§ **Your task**
Look through the records below for the line with "## Should I have a team to organize this?". Return that line and each one after it up to and including the line with "It definitely helps", exactly.

§ **Source data**
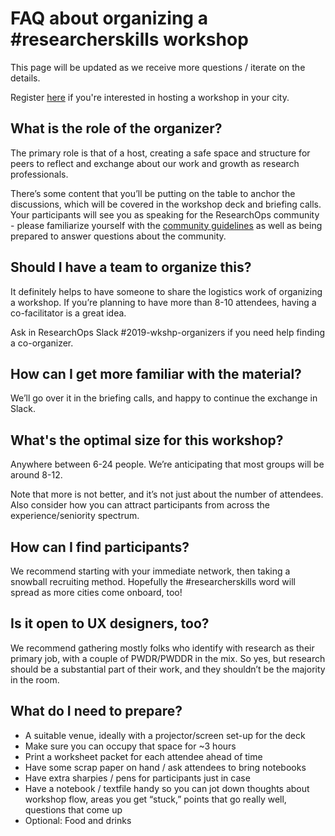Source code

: # FAQ about organizing a #researcherskills workshop

This page will be updated as we receive more questions / iterate on the details. 

Register [here](https://medium.com/researchops-community/call-for-organizers-researcher-skills-workshop-2019-912c22c44505) if you're interested in hosting a workshop in your city. 

## What is the role of the organizer? 

The primary role is that of a host, creating a safe space and structure for peers to reflect and exchange about our work and growth as research professionals. 

There’s some content that you’ll be putting on the table to anchor the discussions, which will be covered in the workshop deck and briefing calls. Your participants will see you as speaking for the ResearchOps community - please familiarize yourself with the [community guidelines](https://docs.google.com/document/d/1z1nUCGQNYF_zzYE2TWBOEWDpu1kFfwoKVQ6xtLWdQvg/edit#heading=h.r2z7nfixinhs) as well as being prepared to answer questions about the community. 

## Should I have a team to organize this? 

It definitely helps to have someone to share the logistics work of organizing a workshop. If you’re planning to have more than 8-10 attendees, having a co-facilitator is a great idea. 

Ask in ResearchOps Slack #2019-wkshp-organizers if you need help finding a co-organizer. 

## How can I get more familiar with the material? 

We’ll go over it in the briefing calls, and happy to continue the exchange in Slack. 

## What's the optimal size for this workshop? 

Anywhere between 6-24 people. We’re anticipating that most groups will be around 8-12. 

Note that more is not better, and it’s not just about the number of attendees. Also consider how you can attract participants from across the experience/seniority spectrum. 

## How can I find participants? 

We recommend starting with your immediate network, then taking a snowball recruiting method. Hopefully the #researcherskills word will spread as more cities come onboard, too! 

## Is it open to UX designers, too? 

We recommend gathering mostly folks who identify with research as their primary job, with a couple of PWDR/PWDDR in the mix. So yes, but research should be a substantial part of their work, and they shouldn’t be the majority in the room.

## What do I need to prepare? 

* A suitable venue, ideally with a projector/screen set-up for the deck 
* Make sure you can occupy that space for ~3 hours
* Print a worksheet packet for each attendee ahead of time
* Have some scrap paper on hand / ask attendees to bring notebooks
* Have extra sharpies / pens for participants just in case
* Have a notebook / textfile handy so you can jot down thoughts about workshop flow, areas you get “stuck,” points that go really well, questions that come up
* Optional: Food and drinks 


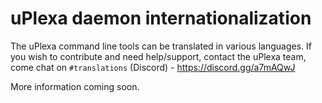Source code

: uPlexa daemon internationalization
==================================

The uPlexa command line tools can be translated in various languages. If you wish to contribute and need help/support, contact the uPlexa team, come chat on `#translations` (Discord) - https://discord.gg/a7mAQwJ

More information coming soon.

§ **Result for this task**
## Should I have a team to organize this? 

It definitely helps to have someone to share the logistics work of organizing a workshop. If you’re planning to have more than 8-10 attendees, having a co-facilitator is a great idea. 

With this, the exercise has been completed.